Why are the changes needed?

The R arrow package now supports FloatType, BinaryType, ArrayType,StructType. This was brought to my attention by Neal Richardson, maintainer of the R Arrow package, in the comments on this issue: https://issues.apache.org/jira/browse/ARROW-3783

This change allows SparkR users to leverage arrow optimization for the additional types supported. Documentation for currently supported types can be viewed at https://arrow.apache.org/docs/r/articles/arrow.html#arrow-to-r

str(collect(SparkR::sql("SELECT float('1') AS x;"))$x[[1]])
## num 1

## Warning message:In value[[3L]](cond) :  The conversion from Spark DataFrame to R DataFrame was attempted with Arrow optimization because 'spark.sql.execution.arrow.sparkr.enabled' is set to true; however, failed, attempting non-optimization. Reason: Error in checkSchemaInArrow(schema(x)): Arrow optimization in R does not support float type yet.

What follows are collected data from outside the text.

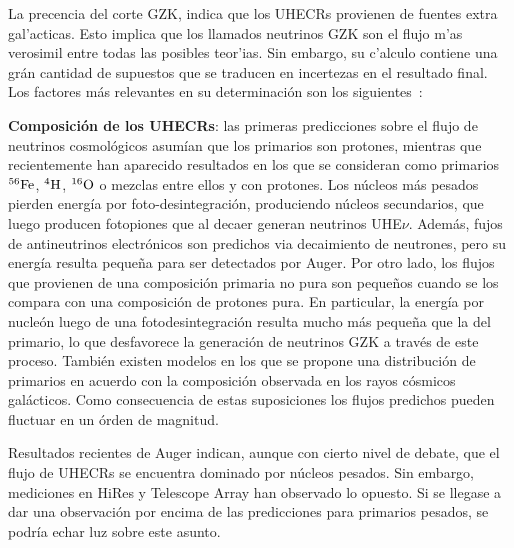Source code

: 	La precencia del corte GZK, indica que los UHECRs provienen de fuentes extra gal'acticas.
	Esto implica que los llamados neutrinos GZK son el flujo m'as verosimil entre todas las posibles teor'ias. 
	Sin embargo, su c'alculo contiene una gr\'an cantidad de supuestos que se traducen en incertezas en el resultado final.
	Los factores m\'as relevantes en su determinaci\'on son los siguientes~\cite{cite:nuEngel,cite:nuAve,cite:nuAhlers1,cite:nuAllard1,cite:nuYuksel}:
	
	\textbf{Composici\'on de los UHECRs}: las primeras predicciones sobre el flujo de neutrinos cosmol\'ogicos asum\'ian que los primarios son protones, mientras que recientemente han aparecido resultados en los que se consideran como primarios $^{56}{\rm Fe}$, $^{4}{\rm H}$, $^{16}{\rm O}$ o mezclas entre ellos y con protones\cite{cite:nuAve,cite:nuHooper}.
	Los n\'ucleos m\'as pesados pierden energ\'ia por foto-desintegraci\'on, produciendo n\'ucleos secundarios, que luego producen fotopiones que al decaer generan neutrinos UHE$\nu$.
	Adem\'as, fujos de antineutrinos electr\'onicos son predichos via decaimiento de neutrones\cite{cite:nuFeComposition}, pero su energ\'ia resulta peque\~na para ser detectados por Auger.
	Por otro lado, los flujos que provienen de una composici\'on primaria no pura son peque\~nos cuando se los compara con una composici\'on de protones pura\cite{cite:nuHooper}.
	En particular, la energ\'ia por nucle\'on luego de una fotodesintegraci\'on resulta mucho m\'as peque\~na que la del primario, lo que desfavorece la generaci\'on de neutrinos GZK a trav\'es de este proceso.
	Tambi\'en existen modelos en los que se propone una distribuci\'on de primarios en acuerdo con la composici\'on observada en los rayos c\'osmicos gal\'acticos\cite{cite:nuAllard1}.
	Como consecuencia de estas suposiciones los flujos predichos pueden fluctuar en un \'orden de magnitud.
	 
	Resultados recientes de Auger indican, aunque con cierto nivel de debate, que el flujo de UHECRs se encuentra dominado por n\'ucleos pesados\cite{cite:augerComposition}.
	Sin embargo, mediciones en HiRes y Telescope Array\cite{cite:taComposition} han observado lo opuesto.
	Si se llegase a dar una observaci\'on por encima de las predicciones para primarios pesados, se podr\'ia echar luz sobre este asunto.
	 
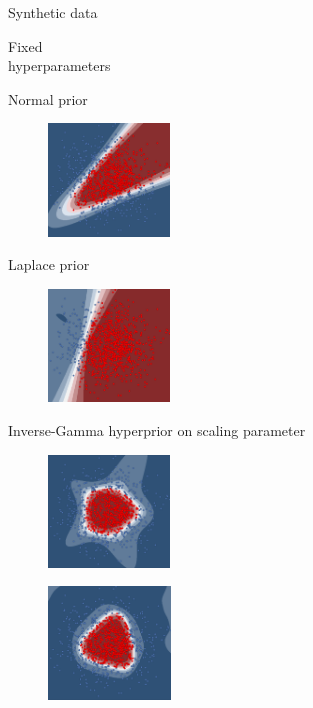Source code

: \documentclass{beamer}
\begin{document}
\begin{frame}{Synthetic data}
	\begin{minipage}[t]{0.32\columnwidth}
	\vspace{0.7cm}
	Fixed \\ hyperparameters
	\end{minipage}
	\begin{minipage}[t]{0.32\columnwidth}
		\centering 
		Normal prior
		\begin{figure}
			\includegraphics[height=3cm]{pres_pics/p_gauss.png}
		\end{figure}
	\end{minipage}
	\begin{minipage}[t]{0.32\columnwidth}
		\centering
		Laplace prior
		\begin{figure}
			\includegraphics[height=3cm]{pres_pics/p_laplace.png}
		\end{figure}
	\end{minipage}
	
	\begin{minipage}[t]{0.32\columnwidth}
		\vspace{0.2cm}
		Inverse-Gamma hyperprior on scaling parameter
	\end{minipage}
	\begin{minipage}[t]{0.32\columnwidth}
		\begin{figure}
			\includegraphics[height=3cm]{pres_pics/h_gauss.png}
		\end{figure}
	\end{minipage}
	\begin{minipage}[t]{0.32\columnwidth}
		\begin{figure}
			\includegraphics[height=3cm]{pres_pics/h_laplace.png}
		\end{figure}
	\end{minipage}
\end{frame} 
\end{document}
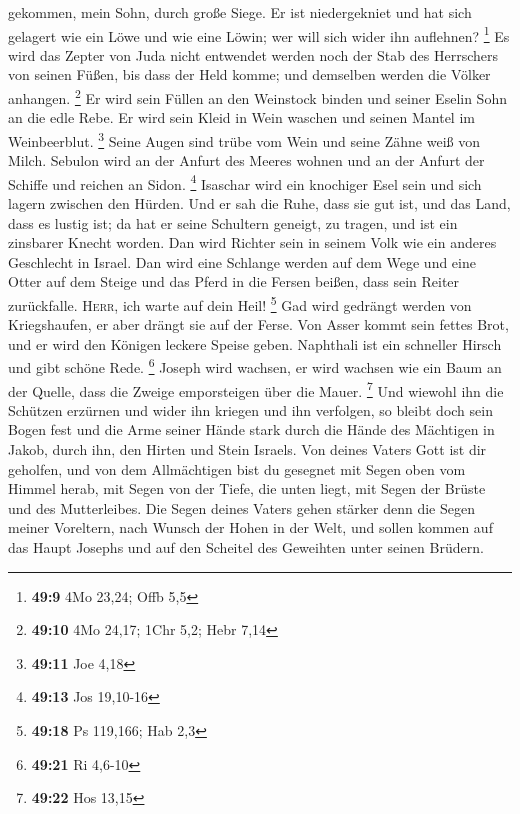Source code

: gekommen, mein Sohn, durch große Siege. Er ist niedergekniet und hat
sich gelagert wie ein Löwe und wie eine Löwin; wer will sich wider ihn
auflehnen? \footnote{\textbf{49:9} 4Mo 23,24; Offb 5,5} 
Es wird das Zepter von Juda nicht entwendet werden noch der Stab des
Herrschers von seinen Füßen, bis dass der Held komme; und demselben
werden die Völker anhangen. \footnote{\textbf{49:10} 4Mo 24,17; 1Chr
  5,2; Hebr 7,14}  Er wird sein Füllen an den Weinstock
binden und seiner Eselin Sohn an die edle Rebe. Er wird sein Kleid in
Wein waschen und seinen Mantel im Weinbeerblut. \footnote{\textbf{49:11}
  Joe 4,18}  Seine Augen sind trübe vom Wein und seine
Zähne weiß von Milch.  Sebulon wird an der Anfurt des
Meeres wohnen und an der Anfurt der Schiffe und reichen an Sidon.
\footnote{\textbf{49:13} Jos 19,10-16}  Isaschar wird ein
knochiger Esel sein und sich lagern zwischen den Hürden. 
Und er sah die Ruhe, dass sie gut ist, und das Land, dass es lustig ist;
da hat er seine Schultern geneigt, zu tragen, und ist ein zinsbarer
Knecht worden.  Dan wird Richter sein in seinem Volk wie
ein anderes Geschlecht in Israel.  Dan wird eine Schlange
werden auf dem Wege und eine Otter auf dem Steige und das Pferd in die
Fersen beißen, dass sein Reiter zurückfalle. 
\textsc{Herr}, ich warte auf dein Heil! \footnote{\textbf{49:18} Ps
  119,166; Hab 2,3}  Gad wird gedrängt werden von
Kriegshaufen, er aber drängt sie auf der Ferse.  Von
Asser kommt sein fettes Brot, und er wird den Königen leckere Speise
geben.  Naphthali ist ein schneller Hirsch und gibt
schöne Rede. \footnote{\textbf{49:21} Ri 4,6-10}  Joseph
wird wachsen, er wird wachsen wie ein Baum an der Quelle, dass die
Zweige emporsteigen über die Mauer. \footnote{\textbf{49:22} Hos 13,15}
 Und wiewohl ihn die Schützen erzürnen und wider ihn
kriegen und ihn verfolgen,  so bleibt doch sein Bogen
fest und die Arme seiner Hände stark durch die Hände des Mächtigen in
Jakob, durch ihn, den Hirten und Stein Israels.  Von
deines Vaters Gott ist dir geholfen, und von dem Allmächtigen bist du
gesegnet mit Segen oben vom Himmel herab, mit Segen von der Tiefe, die
unten liegt, mit Segen der Brüste und des Mutterleibes. 
Die Segen deines Vaters gehen stärker denn die Segen meiner Voreltern,
nach Wunsch der Hohen in der Welt, und sollen kommen auf das Haupt
Josephs und auf den Scheitel des Geweihten unter seinen Brüdern.

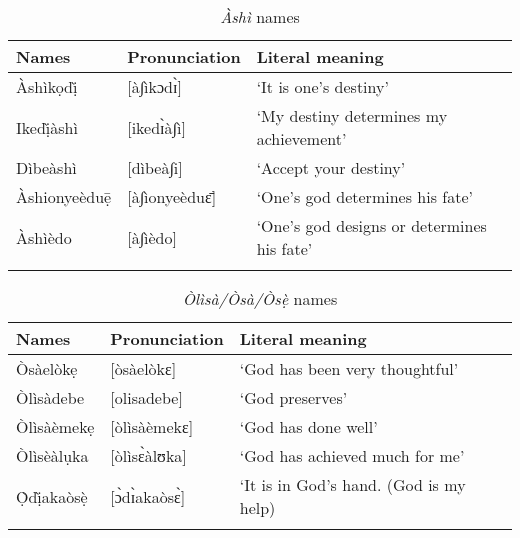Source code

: \documentclass[output=paper]{langscibook}
\begin{document}
\begin{table}[p]
\caption{\label{tab:owaleke:3.3} \textit{Àshì} names}
\begin{tabularx}{\textwidth}{llQ}
\lsptoprule
Names            & Pronunciation         & Literal meaning  \\
\midrule
Àshìkọdị̀     & {[}à∫ìkɔdɪ̀{]}      & ‘It is one’s destiny’         \\
Ikedị̀àshì & {[}ikedɪ̀à∫ì{]}     & ‘My destiny determines my achievement’     \\
Dìbeàshì       & {[}dìbeà∫i{]}       & ‘Accept your destiny’                      \\
Àshionyeèduẹ̄ & {[}à∫ìonyeèduɛ̄{]} & ‘One’s god determines his fate’            \\
Àshìèdo       & {[}à∫ìèdo{]}      & ‘One’s god designs or determines his fate’ \\
\lspbottomrule
\end{tabularx}
\end{table}

\begin{table}[p]
\caption{\label{tab:owaleke:3.4} \textit{Ànị̀ } names}
\end{table}

\begin{table}[p]
\caption{\label{tab:owaleke:3.5}\textit{Òlìsà/Òsà/Òsẹ̀ } names}
\begin{tabularx}{\textwidth}{llQ}
\lsptoprule
Names             & Pronunciation         & Literal meaning\\
\midrule
Òsàelòkẹ    &     [òsàelòkɛ]    &     ‘God has been very thoughtful’\\
Òlìsàdebe   &        [olisadebe]       &       ‘God preserves’\\
Òlìsàèmekẹ &     [òlìsàèmekɛ]   &  ‘God has done well’\\
Òlìsèàlụka   &    [òlìsɛ̀àlʊka]   &    ‘God has achieved much for me’\\
Ọ̀dị̀akaòsẹ̀ &      [ɔ̀dɪ̀akaòsɛ̀]  &       ‘It is in God’s hand. (God is my help) \\
\lspbottomrule
\end{tabularx}
\end{table}
\end{document}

Does this PR introduce any user-facing change?

FloatType, BinaryType, ArrayType, and StructType, types will now be returned with arrow optimization (when spark.sql.execution.arrow.sparkr.enabled = "true" and the R arrow package is available in the executing environment.

How was this patch tested?

I built a copy of the SparkR package locally under R 3.6.0 using this branch, connected to a Databricks cluster running Databricks runtime version 7.3 LTS (Spark 3.0.1, Scala 2.12), and executed the following to test whether FloatType could be returned without error.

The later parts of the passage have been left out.